With apparently so many women having no orgasms, the concept of having more than one is beyond belief, but having more than one is a wonderful thing.   I was speaking with a friend about my unscientific poll on Twitter & Facebook and my chagrin at the number of women that said things like:  on a good night I can have 3.

I understand that I am spoiled.  I understand that I am fortunate.

What I can not understand is why something that feels so good, women say I will only have one.  Do you eat one potato chip?  Then why are you settling for one orgasm?  Shit orgasms BURN calories.  If you allow yourself more than one orgasm you can eat more potato chips.

When I tell women that I can have 20 (or more) when having sex they think I am lying.

Okay.

I am not.

I love my orgasms, and I can’t get enough of them.
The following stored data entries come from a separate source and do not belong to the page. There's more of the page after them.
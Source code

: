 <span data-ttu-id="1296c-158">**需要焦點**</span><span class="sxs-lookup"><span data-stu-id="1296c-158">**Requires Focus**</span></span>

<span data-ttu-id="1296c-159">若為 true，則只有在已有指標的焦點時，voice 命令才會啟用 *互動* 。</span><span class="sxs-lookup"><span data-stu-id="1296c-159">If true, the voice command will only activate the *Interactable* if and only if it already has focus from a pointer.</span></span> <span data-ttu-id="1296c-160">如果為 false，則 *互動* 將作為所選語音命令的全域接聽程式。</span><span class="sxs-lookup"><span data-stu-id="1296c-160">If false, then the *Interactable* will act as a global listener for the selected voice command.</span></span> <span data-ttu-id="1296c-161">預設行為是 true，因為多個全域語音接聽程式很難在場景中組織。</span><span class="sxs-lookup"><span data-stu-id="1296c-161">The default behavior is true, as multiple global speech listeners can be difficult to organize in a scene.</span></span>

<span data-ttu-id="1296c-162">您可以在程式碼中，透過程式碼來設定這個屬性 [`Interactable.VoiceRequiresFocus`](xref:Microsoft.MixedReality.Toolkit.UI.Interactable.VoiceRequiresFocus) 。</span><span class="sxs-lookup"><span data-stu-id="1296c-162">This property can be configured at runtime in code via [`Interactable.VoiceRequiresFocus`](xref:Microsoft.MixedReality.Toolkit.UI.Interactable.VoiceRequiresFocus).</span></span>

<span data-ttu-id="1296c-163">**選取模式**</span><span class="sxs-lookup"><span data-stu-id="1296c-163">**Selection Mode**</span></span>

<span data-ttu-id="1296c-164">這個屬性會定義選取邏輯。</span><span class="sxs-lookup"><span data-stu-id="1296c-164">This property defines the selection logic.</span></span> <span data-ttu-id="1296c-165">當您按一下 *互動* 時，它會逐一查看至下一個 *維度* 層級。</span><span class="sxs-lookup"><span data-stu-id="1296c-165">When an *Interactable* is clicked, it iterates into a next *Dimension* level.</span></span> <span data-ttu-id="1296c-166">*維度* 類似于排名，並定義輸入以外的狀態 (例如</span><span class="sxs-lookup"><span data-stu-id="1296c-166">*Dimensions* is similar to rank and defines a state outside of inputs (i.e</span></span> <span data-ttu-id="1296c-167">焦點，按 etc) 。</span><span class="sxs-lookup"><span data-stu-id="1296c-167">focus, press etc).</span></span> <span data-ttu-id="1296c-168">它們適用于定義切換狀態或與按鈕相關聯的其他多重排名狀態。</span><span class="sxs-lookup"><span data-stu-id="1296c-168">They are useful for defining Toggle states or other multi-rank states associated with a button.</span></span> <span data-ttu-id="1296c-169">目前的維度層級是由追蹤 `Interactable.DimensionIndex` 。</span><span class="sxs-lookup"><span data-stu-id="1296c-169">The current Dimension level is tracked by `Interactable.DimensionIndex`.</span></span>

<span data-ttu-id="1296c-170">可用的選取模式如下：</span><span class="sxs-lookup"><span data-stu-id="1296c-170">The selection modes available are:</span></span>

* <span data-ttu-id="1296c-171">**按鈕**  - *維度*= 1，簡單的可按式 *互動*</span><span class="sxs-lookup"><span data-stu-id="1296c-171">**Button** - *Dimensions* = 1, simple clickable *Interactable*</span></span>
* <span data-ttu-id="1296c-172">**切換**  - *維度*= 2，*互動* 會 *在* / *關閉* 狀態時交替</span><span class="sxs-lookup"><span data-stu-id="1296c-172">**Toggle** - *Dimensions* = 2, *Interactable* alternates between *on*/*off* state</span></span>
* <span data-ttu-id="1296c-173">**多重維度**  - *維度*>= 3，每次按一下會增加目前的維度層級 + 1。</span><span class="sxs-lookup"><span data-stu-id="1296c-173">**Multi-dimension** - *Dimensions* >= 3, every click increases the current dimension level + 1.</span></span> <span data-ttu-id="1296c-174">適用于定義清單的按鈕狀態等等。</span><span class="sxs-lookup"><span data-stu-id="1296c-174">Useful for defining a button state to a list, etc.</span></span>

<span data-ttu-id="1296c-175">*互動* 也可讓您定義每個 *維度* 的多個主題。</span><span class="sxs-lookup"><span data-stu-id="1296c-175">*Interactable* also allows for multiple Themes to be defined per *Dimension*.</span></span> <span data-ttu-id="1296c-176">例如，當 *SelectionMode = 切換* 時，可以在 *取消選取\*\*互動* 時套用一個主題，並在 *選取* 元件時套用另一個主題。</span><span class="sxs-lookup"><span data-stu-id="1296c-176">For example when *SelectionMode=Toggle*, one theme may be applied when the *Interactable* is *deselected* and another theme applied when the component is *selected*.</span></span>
Do I expect 20 every time I have sex?  Kind of.  Do I demand we count them and not stop until we hit 20?  No.  I do expect to cum though.  And I understand what will make me cum. And I am not afraid to express that to a partner.  My partners appreciate it, and then reward me with an orgasm (0r 20).  There is no downside to it ladies.  Seriously.

I am curious.

What is the fear/apprehension about taking the steps you have to take to have better sex?